About ten years ago I saw the author of Charlie and the chocolate factory outside a pub smoking a fag
No, I think it was a benson and hedges.
“I can sea baked beans, thousands of baked beans”
That’s easy to say with Heinz-sight.
Will someone tell Alice cooper that he finished school years ago.
The was a young man from Essex
Who could never rhyme
Or grasp the structure of a limerick.
My next door neighbour is a grumpy fucker. You should have seen the grumpy look on his face when he saw the portrait I made of myself on his windscreen of his car, drawn in my own shit.
Hahaha. I fooled everyone. My life up to now has been a kitchen sink contemporary dance.
Is this a rhetorical question?
Got ct a brand new iPad case for Xmas. Perhaps next year he will get the iPad to go in it.
I need a shave. Or a biscuit.
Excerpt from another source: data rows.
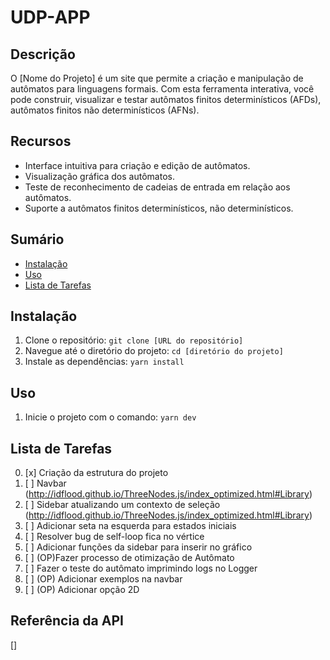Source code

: # UDP-APP

## Descrição

O [Nome do Projeto] é um site que permite a criação e manipulação de autômatos para linguagens formais. Com esta ferramenta interativa, você pode construir, visualizar e testar autômatos finitos determinísticos (AFDs), autômatos finitos não determinísticos (AFNs).

## Recursos

- Interface intuitiva para criação e edição de autômatos.
- Visualização gráfica dos autômatos.
- Teste de reconhecimento de cadeias de entrada em relação aos autômatos.
- Suporte a autômatos finitos determinísticos, não determinísticos.

## Sumário

- [Instalação](#instalação)
- [Uso](#uso)
- [Lista de Tarefas](#lista-de-tarefas)

## Instalação

1. Clone o repositório: `git clone [URL do repositório]`
2. Navegue até o diretório do projeto: `cd [diretório do projeto]`
3. Instale as dependências: `yarn install`

## Uso

1. Inicie o projeto com o comando: `yarn dev`

## Lista de Tarefas

0. [x] Criação da estrutura do projeto
1. [ ] Navbar (http://idflood.github.io/ThreeNodes.js/index_optimized.html#Library)
2. [ ] Sidebar atualizando um contexto de seleção (http://idflood.github.io/ThreeNodes.js/index_optimized.html#Library)
3. [ ] Adicionar seta na esquerda para estados iniciais
4. [ ] Resolver bug de self-loop fica no vértice
5. [ ] Adicionar funções da sidebar para inserir no gráfico
6. [ ] (OP)Fazer processo de otimização de Autômato
7. [ ] Fazer o teste do autômato imprimindo logs no Logger
8. [ ] (OP) Adicionar exemplos na navbar
9. [ ] (OP) Adicionar opção 2D

## Referência da API

[]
I need a biscuit.
What do you call a serial killer who lies down on a road and bicycles ride all over him?
What do you call a serial killer who lies down on a road and bicycles rode all over him who?
A bicycle path
You may not believe this, but we were just watching “tipping point” and three counters crossed the tipping point and came out of my TV onto my carpet. Stunned
Sugar tax. I’d drink to that.
There is a mushroom expert on BBC breakfast. He seems like a really amusement bloke.
If you phone the speaking clock on your Apple iPhone and hold it to your ear, you can hear the pips. Awwww
I am listening to Leanne Rimes singing a song called “How To Kiss A Boy”
Immediately after listening to it, I wished someone has written a song called “How To Kill Leanne Rimes”
I just found out that Anton Du Beke is an actual real person.